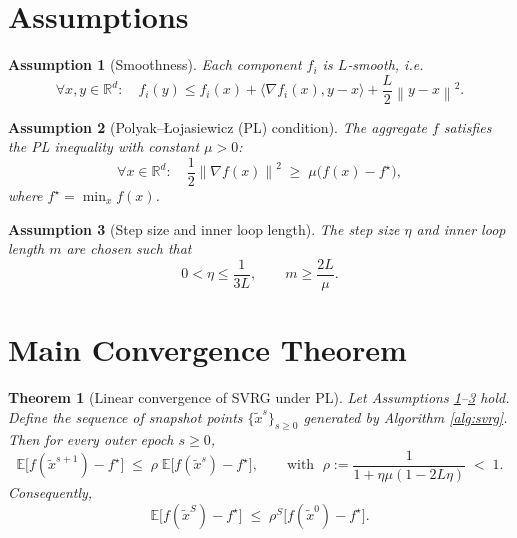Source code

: \documentclass{article}
\newcommand{\E}{\mathbb{E}}
\newcommand{\R}{\mathbb{R}}
\newcommand{\norm}[1]{\left\lVert#1\right\rVert}
\newtheorem{theorem}{Theorem}
\newtheorem{assumption}{Assumption}
\begin{document}
\section*{Assumptions}
\begin{assumption}[Smoothness]\label{ass:smooth}
Each component $f_i$ is $L$‑smooth, i.e.
\[
\forall x,y\in\R^{d}:\quad
f_i(y)\le f_i(x)+\langle\nabla f_i(x),y-x\rangle+\frac{L}{2}\norm{y-x}^{2}.
\]
\end{assumption}
\begin{assumption}[Polyak–Łojasiewicz (PL) condition]\label{ass:pl}
The aggregate $f$ satisfies the PL inequality with constant $\mu>0$:
\[
\forall x\in\R^{d}:\quad
\frac{1}{2}\norm{\nabla f(x)}^{2}\;\ge\;\mu\bigl(f(x)-f^{\star}\bigr),
\]
where $f^{\star}=\min_{x}f(x)$.
\end{assumption}
\begin{assumption}[Step size and inner loop length]\label{ass:params}
The step size $\eta$ and inner loop length $m$ are chosen such that
\[
0<\eta\le\frac{1}{3L},\qquad 
m\ge \frac{2L}{\mu}.
\]
\end{assumption}

\section*{Main Convergence Theorem}
\begin{theorem}[Linear convergence of SVRG under PL]\label{thm:linear}
Let Assumptions \ref{ass:smooth}–\ref{ass:params} hold. Define the sequence of snapshot points $\{\tilde{x}^{s}\}_{s\ge0}$ generated by Algorithm \ref{alg:svrg}. Then for every outer epoch $s\ge0$,
\[
\E\!\bigl[f(\tilde{x}^{s+1})-f^{\star}\bigr]\;\le\;
\rho\;\E\!\bigl[f(\tilde{x}^{s})-f^{\star}\bigr],
\qquad\text{with }\;
\rho:=\frac{1}{1+\eta\mu(1-2L\eta)}\;<\;1.
\]
Consequently,
\[
\E\!\bigl[f(\tilde{x}^{S})-f^{\star}\bigr]\;\le\;
\rho^{S}\bigl[f(\tilde{x}^{0})-f^{\star}\bigr].
\]
\end{theorem}
\end{document}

▸ What you have to do:
Would you give the number of lines in this listing that include "with"? Only the number, please.

▸ Result for this task:
2